Matot-Massei: The Torah on Cancel Culture
Where in the Torah do we find a warning against ‘cancel culture’?
In Parshat Matot, we find that the tribes of Reuven, Gad and half the tribe of Menashe appealed to Moshe to allow them to dwell on the east side of the River Jordan. At first, Moshe questioned their sincerity, however, he then gave them a condition and said that if they would come to fight with the people in the conquest of Cana’an then,
“Vehyiytem nekiim meiHashem umiYisroel,” – “You will then be innocent and good in the eyes of Hashem and in the eyes of the people of Israel.” (Bamidbar 32:22)
Now this is intriguing. Surely if the two and a half tribes were to achieve a distinction in a report card from Hashem, it would not be necessary to receive a report card as well from the people! If they were to be found to be innocent and good in Hashem’s eyes, why is it necessary to say in the eyes of the people as well?
R’ Zalman Sorotzkin in his book Oznaim LeTorah’ explains beautifully. He says that sometimes we find a weakness in the minds and in the hearts of some people. Perhaps they have feelings of inadequacy within themselves or perhaps they are jealous of others and this results in them trying to tear others apart, to highlight a little point where, a little point there, and as a result to declare the entire person to be ‘treif’. That is why, with regard to the two and a half tribes, Hashem says that they should be ‘nekiim meiHashem umiYisroel’ – if they are good in the eyes of Hashem, that should be good enough for us.
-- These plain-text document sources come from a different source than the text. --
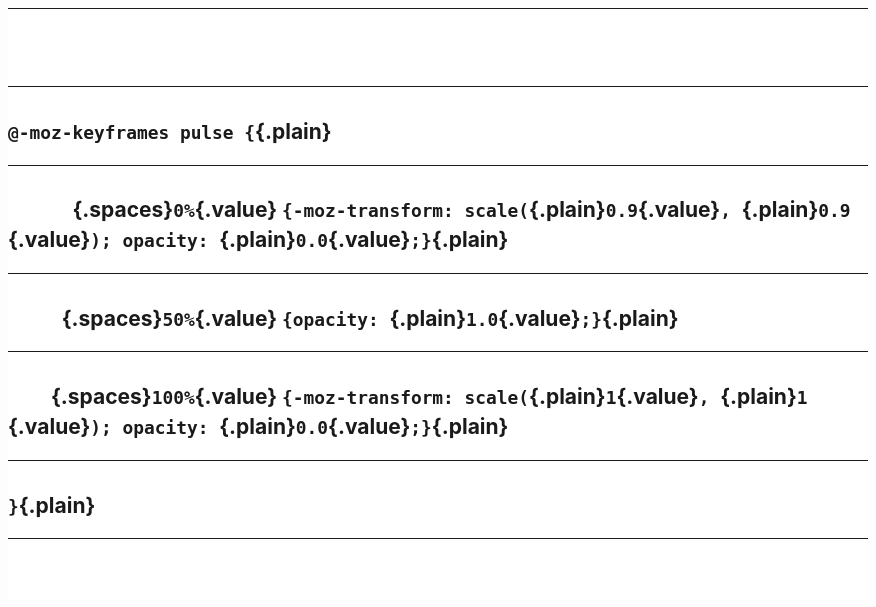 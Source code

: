 </div>

<div class="line alt2">

  ---
   
  ---

</div>

<div class="line alt1">

  -----------------------------------
  `@-moz-keyframes pulse {`{.plain}
  -----------------------------------

</div>

<div class="line alt2">

  ------------------------------------------------------------------------------------------------------------------------------------------------------
  `      `{.spaces}`0%`{.value} `{-moz-transform: scale(`{.plain}`0.9`{.value}`, `{.plain}`0.9`{.value}`); opacity: `{.plain}`0.0`{.value}`;}`{.plain}
  ------------------------------------------------------------------------------------------------------------------------------------------------------

</div>

<div class="line alt1">

  -----------------------------------------------------------------------------
  `     `{.spaces}`50%`{.value} `{opacity: `{.plain}`1.0`{.value}`;}`{.plain}
  -----------------------------------------------------------------------------

</div>

<div class="line alt2">

  --------------------------------------------------------------------------------------------------------------------------------------------------
  `    `{.spaces}`100%`{.value} `{-moz-transform: scale(`{.plain}`1`{.value}`, `{.plain}`1`{.value}`); opacity: `{.plain}`0.0`{.value}`;}`{.plain}
  --------------------------------------------------------------------------------------------------------------------------------------------------

</div>

<div class="line alt1">

  -------------
  `}`{.plain}
  -------------

</div>

<div class="line alt2">

  ---
   
  ---

</div>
And the view of the nation should follow automatically.
I find this to be of enormous relevance at our time, when cancel culture is gaining strength within our society.
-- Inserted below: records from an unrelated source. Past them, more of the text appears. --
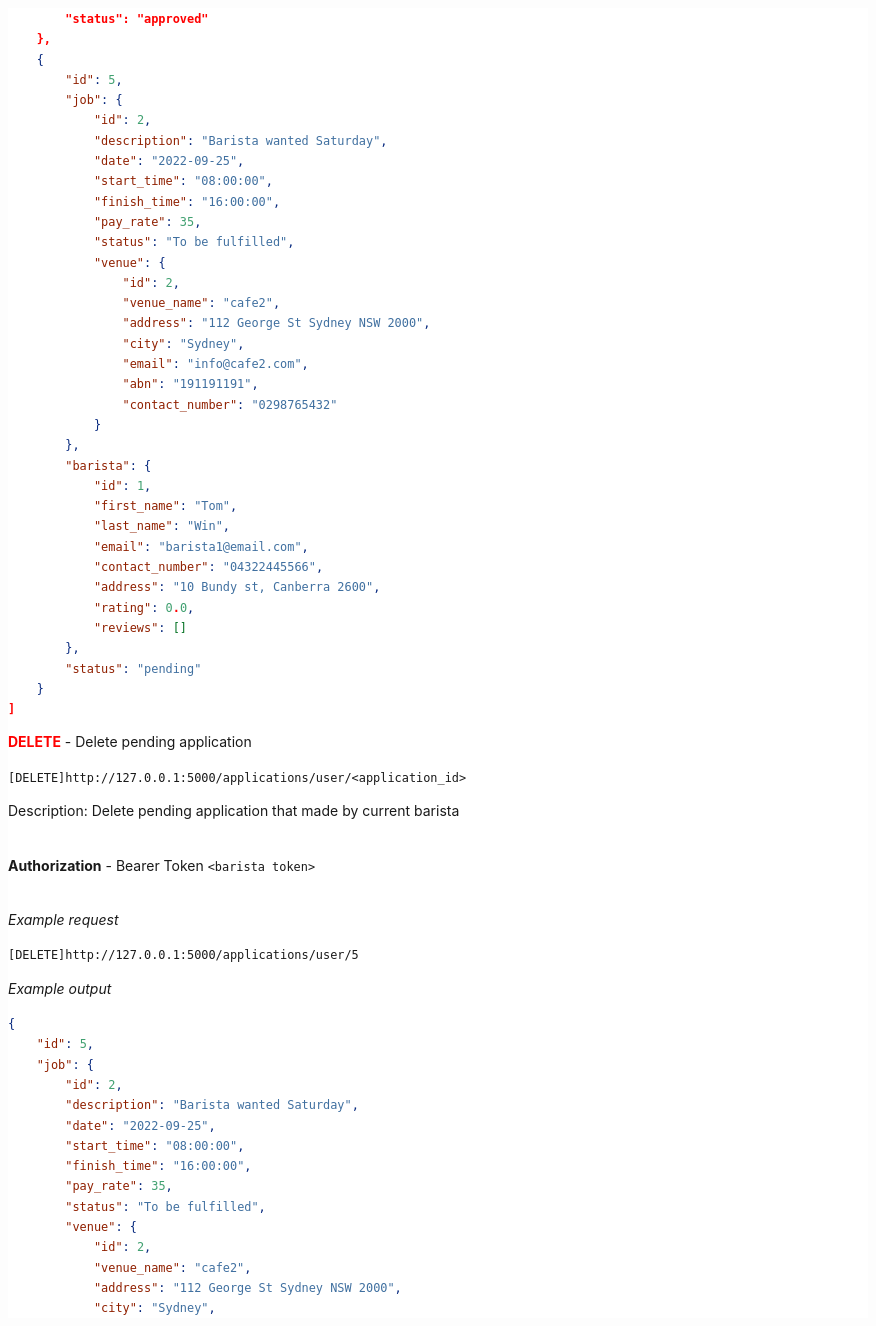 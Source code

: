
 ```json
        "status": "approved"
    },
    {
        "id": 5,
        "job": {
            "id": 2,
            "description": "Barista wanted Saturday",
            "date": "2022-09-25",
            "start_time": "08:00:00",
            "finish_time": "16:00:00",
            "pay_rate": 35,
            "status": "To be fulfilled",
            "venue": {
                "id": 2,
                "venue_name": "cafe2",
                "address": "112 George St Sydney NSW 2000",
                "city": "Sydney",
                "email": "info@cafe2.com",
                "abn": "191191191",
                "contact_number": "0298765432"
            }
        },
        "barista": {
            "id": 1,
            "first_name": "Tom",
            "last_name": "Win",
            "email": "barista1@email.com",
            "contact_number": "04322445566",
            "address": "10 Bundy st, Canberra 2600",
            "rating": 0.0,
            "reviews": []
        },
        "status": "pending"
    }
]
```
<span style="color:red;">**DELETE**</span> - Delete pending application
```
[DELETE]http://127.0.0.1:5000/applications/user/<application_id>
```
Description: Delete pending application that made by current barista<br><br>

**Authorization** - Bearer Token ``<barista token>`` <br><br>

*Example request*
```
[DELETE]http://127.0.0.1:5000/applications/user/5
```
*Example output*
```json
{
    "id": 5,
    "job": {
        "id": 2,
        "description": "Barista wanted Saturday",
        "date": "2022-09-25",
        "start_time": "08:00:00",
        "finish_time": "16:00:00",
        "pay_rate": 35,
        "status": "To be fulfilled",
        "venue": {
            "id": 2,
            "venue_name": "cafe2",
            "address": "112 George St Sydney NSW 2000",
            "city": "Sydney",
```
In Pirkei Avot, Ethics of the Fathers, 1:6 we are taught,
“Vehevei dan et kol ha’adam lekaf zechut.” – “You should judge every person favourably.”
But some explain ‘kol haadam’ actually to mean the whole person, meaning that when we view others we should look at the entire person, kol haadam – not just one little point concerning them but rather to see them in their entire context and as a result we we’ll always be able to judge people favourably.
From Parshat Matot we learn that if someone or something is good enough in the eyes of Hashem, it should also be good enough for us.